Wednesday, December 14, 2011
More AimPoint Musings...
After my latest get-together with David Graham (firstname.lastname@example.org) working on AimPoint, I had some new thoughts on the subject:
1. If you went to an AimPoint clinic awhile ago, you need to go to the Advanced clinic or to an AimPoint instructor who is up-to-date on AimPoint.
I won't get into it too much, but David calls it 'chunking' and I refer to it as 'fragmenting the read.' Mark Sweeney has come up with a new method to help calculate the read that is simpler, quicker and makes even more sense. Even if you are quite good at AimPoint, learn how to 'fragment the read' and you'll thank me later for pointing this out to you.
2. AimPoint is about more than learning how to read greens.
What I've realized is that AimPoint is really a system that helps the golfer understand putting as a whole.
Not only the read of the putt, but what does it take for this putt to go in?
What putts are the toughest to make?
What putts are the easiest to make?
Why is speed so important?
That and many other questions that can now be answered much more accurately.
So, teaching people where to aim and how to read greens is only part of the equation.
3. Practice, practice, practice.
This is really where it's at.
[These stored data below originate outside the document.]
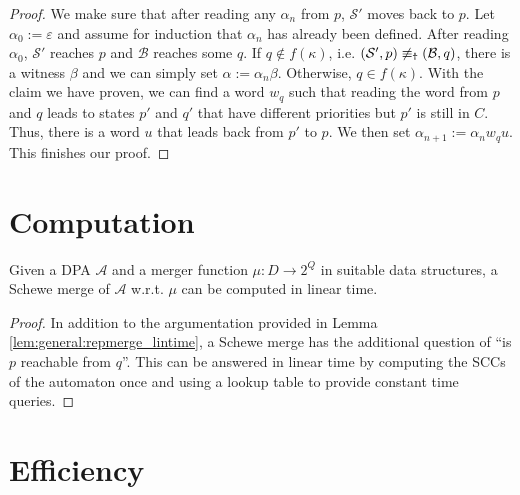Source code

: \begin{proof}
	We make sure that after reading any $\alpha_n$ from $p$, $\mathcal{S}'$ moves back to $p$. Let $\alpha_0 := \varepsilon$ and assume for induction that $\alpha_n$ has already been defined. After reading $\alpha_0$, $\mathcal{S}'$ reaches $p$ and $\mathcal{B}$ reaches some $q$. If $q \notin f(\kappa)$, i.e. $(\mathcal{S}', p) \not\equiv_\text{\Ankh} (\mathcal{B}, q)$, there is a witness $\beta$ and we can simply set $\alpha := \alpha_n \beta$. Otherwise, $q \in f(\kappa)$. With the claim we have proven, we can find a word $w_q$ such that reading the word from $p$ and $q$ leads to states $p'$ and $q'$ that have different priorities but $p'$ is still in $C$. Thus, there is a word $u$ that leads back from $p'$ to $p$. We then set $\alpha_{n+1} := \alpha_n w_q u$. This finishes our proof.
\end{proof}



\section{Computation}
\begin{lem}
	Given a DPA $\mathcal{A}$ and a merger function $\mu : D \rightarrow 2^Q$ in suitable data structures, a Schewe merge of $\mathcal{A}$ w.r.t. $\mu$ can be computed in linear time.
\end{lem}

\begin{proof}
	In addition to the argumentation provided in Lemma \ref{lem:general:repmerge_lintime}, a Schewe merge has the additional question of \enquote{is $p$ reachable from $q$}. This can be answered in linear time by computing the SCCs of the automaton once and using a lookup table to provide constant time queries.
\end{proof}



\section{Efficiency}




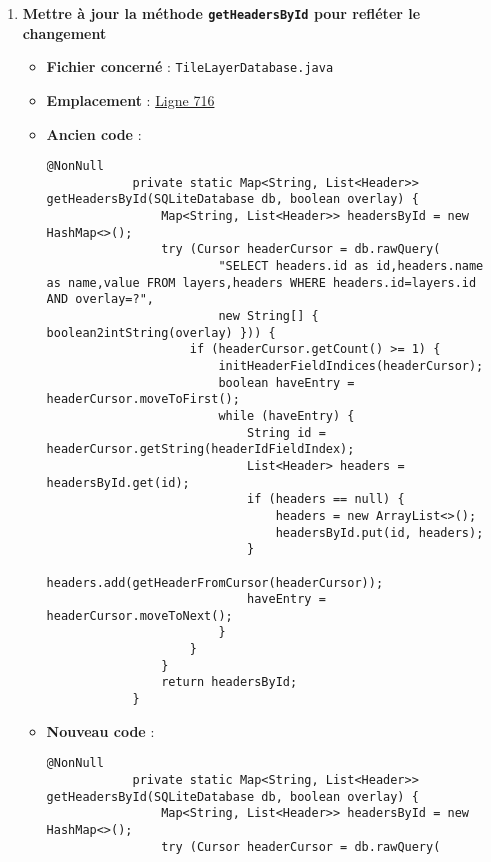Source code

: \begin{enumerate}
    \item \textbf{Mettre à jour la méthode \texttt{getHeadersById} pour refléter le changement}
          \begin{itemize}
              \item \textbf{Fichier concerné} : \texttt{TileLayerDatabase.java}
              \item \textbf{Emplacement} : \href{https://github.com/MarcusWolschon/osmeditor4android/blob/dcabe8084aa15f5551a37c990516bf73398af1bf/src/main/java/de/blau/android/resources/TileLayerDatabase.java#L716}{Ligne 716}
              \item \textbf{Ancien code} :
                    \begin{lstlisting}[style=Java, caption=Ancien code]
            @NonNull
            private static Map<String, List<Header>> getHeadersById(SQLiteDatabase db, boolean overlay) {
                Map<String, List<Header>> headersById = new HashMap<>();
                try (Cursor headerCursor = db.rawQuery(
                        "SELECT headers.id as id,headers.name as name,value FROM layers,headers WHERE headers.id=layers.id AND overlay=?",
                        new String[] { boolean2intString(overlay) })) {
                    if (headerCursor.getCount() >= 1) {
                        initHeaderFieldIndices(headerCursor);
                        boolean haveEntry = headerCursor.moveToFirst();
                        while (haveEntry) {
                            String id = headerCursor.getString(headerIdFieldIndex);
                            List<Header> headers = headersById.get(id);
                            if (headers == null) {
                                headers = new ArrayList<>();
                                headersById.put(id, headers);
                            }
                            headers.add(getHeaderFromCursor(headerCursor));
                            haveEntry = headerCursor.moveToNext();
                        }
                    }
                }
                return headersById;
            }
        \end{lstlisting}
              \item \textbf{Nouveau code} :
                    \begin{lstlisting}[style=Java, caption=Nouveau code]
            @NonNull
            private static Map<String, List<Header>> getHeadersById(SQLiteDatabase db, boolean overlay) {
                Map<String, List<Header>> headersById = new HashMap<>();
                try (Cursor headerCursor = db.rawQuery(

\end{lstlisting}
\end{itemize}
\end{enumerate}
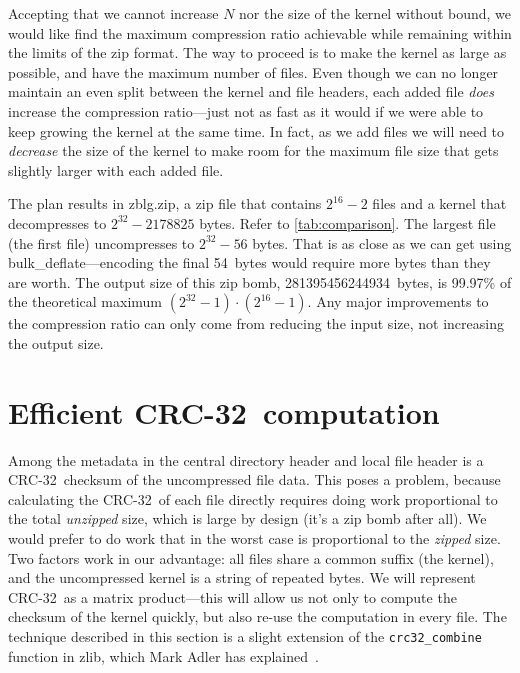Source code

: \documentclass[letterpaper,twocolumn,10pt]{article}
\newcommand{\bulkdeflate}{\mbox{bulk\_deflate}}
\newcommand{\CRC}{\mbox{CRC-32}}
\begin{document}
Accepting that we cannot increase $N$ nor the size of the kernel without bound,
we would like find the maximum compression ratio achievable
while remaining within the limits of the zip format.
The way to proceed is to make the kernel as large as possible,
and have the maximum number of files.
Even though we can no longer maintain an even split
between the kernel and file headers,
each added file \emph{does} increase the compression ratio---just
not as fast as it would if we were able to keep growing the kernel at the same time.
In fact, as we add files we will need to \emph{decrease} the size of the kernel
to make room for the maximum file size
that gets slightly larger with each added file.

The plan results in \mbox{zblg.zip}, a zip file
that contains $2^{16}-2$ files and a kernel that decompresses
to $2^{32}-\num{2178825}$ bytes.
Refer to \autoref{tab:comparison}.
The largest file (the first file) uncompresses to
$2^{32} - 56$ bytes.
That is as close as we can get using \bulkdeflate---encoding
the final \SI{54}{bytes} would require more bytes
than they are worth.
The output size of this zip bomb, \SI{281395456244934}{bytes},
is 99.97\% of the theoretical maximum
$(2^{32}-1)\cdot(2^{16}-1)$.
Any major improvements to the compression ratio can only come
from reducing the input size,
not increasing the output size.


\section{Efficient \CRC\ computation}
\label{sec:crc32}

Among the metadata in the central directory header and local file header
is a \CRC\ checksum of the uncompressed file data.
This poses a problem, because calculating the \CRC\ of each file directly
requires doing work proportional to the total \emph{unzipped} size,
which is large by design (it's a zip bomb after all).
We would prefer to do work that in the worst case is
proportional to the \emph{zipped} size.
Two factors work in our advantage:
all files share a common suffix (the kernel),
and the uncompressed kernel is a string of repeated bytes.
We will represent \CRC\ as a matrix product---this
will allow us not only to compute the checksum of the kernel quickly,
but also re-use the computation in every file.
The technique described in this section is a slight extension of the
\texttt{crc32\_combine}
function in zlib,
which Mark Adler has explained~\cite{crc32combine}.
\end{document}

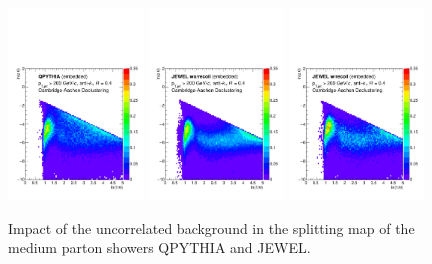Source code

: \begin{figure}
\centering
\includegraphics[width=0.32\textwidth]
{figures/LundMC/FinalPlots/QPythia_Emb.pdf}
\includegraphics[width=0.32\textwidth]
{figures/LundMC/FinalPlots/Jewel_MedEmb_RecoilOff.pdf}
\includegraphics[width=0.32\textwidth]
{figures/LundMC/FinalPlots/Jewel_MedEmb_RecoilOn.pdf}\\
\caption{Impact of the uncorrelated background in the splitting map of the medium parton showers QPYTHIA and JEWEL. 
}
\label{fig:UncorrelatedBkgSignal}
\end{figure}
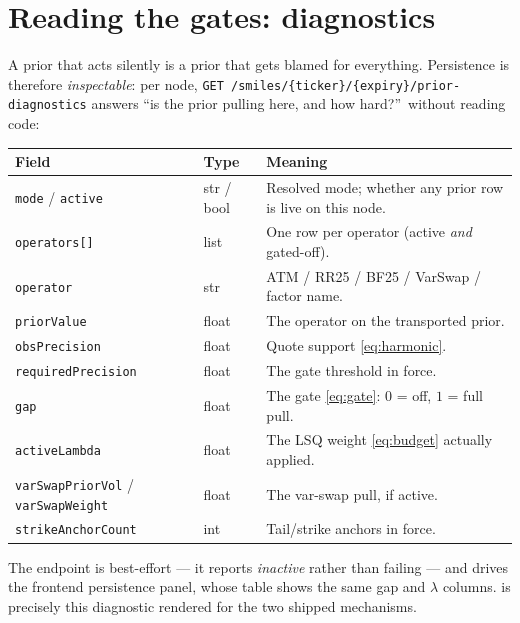 \documentclass[11pt]{article}
\begin{document}
\section{Reading the gates: diagnostics}
\label{sec:diagnostics}

A prior that acts silently is a prior that gets blamed for
everything.  Persistence is therefore \emph{inspectable}: per node,
\texttt{GET /smiles/\{ticker\}/\{expiry\}/prior-diagnostics} answers
``is the prior pulling here, and how hard?''\ without reading code:

\begin{center}
\small
\begin{tabular}{p{}lp{}}
\toprule
Field & Type & Meaning\\
\midrule
\texttt{mode} / \texttt{active} & str / bool & Resolved mode; whether
any prior row is live on this node.\\
\texttt{operators[]} & list & One row per operator (active \emph{and}
gated-off).\\
\quad\texttt{operator} & str & ATM / RR25 / BF25 / VarSwap / factor
name.\\
\quad\texttt{priorValue} & float & The operator on the transported
prior.\\
\quad\texttt{obsPrecision} & float & Quote support
\eqref{eq:harmonic}.\\
\quad\texttt{requiredPrecision} & float & The gate threshold in
force.\\
\quad\texttt{gap} & float & The gate \eqref{eq:gate}: $0$ = off, $1$ =
full pull.\\
\quad\texttt{activeLambda} & float & The LSQ weight \eqref{eq:budget}
actually applied.\\
\texttt{varSwapPriorVol} / \texttt{varSwapWeight} & float & The
var-swap pull, if active.\\
\texttt{strikeAnchorCount} & int & Tail/strike anchors in force.\\
\bottomrule
\end{tabular}
\end{center}

The endpoint is best-effort --- it reports \emph{inactive} rather than
failing --- and drives the frontend persistence panel, whose table
shows the same gap and $\lambda$ columns.   is
precisely this diagnostic rendered for the two shipped mechanisms.

\end{document}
You need to practice because:
A. It helps you develop better feel with your feet.
B. Helps with understanding how to calculate the read faster and more accurately.
C. Helps get your routine down quicker.
D. Helps you develop more trust with the reads and the speed required to make the putt.
E. Helps with the execution of the putt.
4. 3Jack's way of figuring out the perceived read
Part of the issue one will face with AimPoint is being able to figure out what the read looks like. Let's say I have a putt that says 6 inches outside the right edge of the cup. That 6 inches will look different from 20 feet away than it would 5 feet away or 50 feet away.
One thing I do is I will walk up to the cup and stand nearly over the cup. I will then try to figure out what the distance looks like at the edge of the cup. In this instance, I may see that 6 inches from the right edge of the cup is where this lighter green colored spot is.
Then, I will focus on that spot as I walk back to my ball and that is the point where I will aim at.
5. Classifying User Errors
Here's how I classify my errors on putts missed (provided that they are a physically makeable putt).
General Read Error - This the worst of the errors to make because you are giving yourself almost no chance of making the putt. A good example is if I have a putt that I read to break to the right and it breaks left...that's an error.
After awhile, those type of errors will become less and less. But, you might still find these errors if you read a break to the right and it is straight or if you read a 1-way break and it has a double break to it.
For instance, Sunday on #13 at Eastwood Golf Club, I read a 10 inch break to the right and what it did was it broke to the right and about 3 feet to the cup it broke slightly left and then straightened out. That's a 'general read error' in my book. I didn't notice the slope going the other way the last 3-feet to the cup. But, that's more acceptable than a reading a putt to break one way and then it breaks the other way.
Calculation Error - This is when you make the general read correct, but your calculations are a bit off. You might read the putt at 6 inches, but mis-calculated the amount of slope and it actually breaks 10 inches. Or you might think you are at 4 o'clock on the fall line, but you are actually at 5 o'clock, and thus your read of 36 inches is actually at 10 inches.
For those who understand the fragmenting concept, sometimes I find that I screw up the math because I forget the numbers. But again, practice makes perfect.
Execution Errors - When the general read and calculation is correct, now it comes down to execution. There are a bunch of execution errors...here are some of them:
Perception Error - your perception of 6 inches outside the left edge is actually 10 inches outside the left edge.
Aiming Error- Perception is correct, but you aimed left or right of the target.
Speed Error - Putt hit too hard or too soft.
Mis-Hit Error - Putt hit off the toe or heel moves the ball off-line.
However, one of the great aspects of AimPoint is that it is designed for the putt to go to the middle of the cup. So even if you are off on any of these aspects of execution, you can still have a shot at making the putt. I just like to classify the errors to help with my AimPoint skills.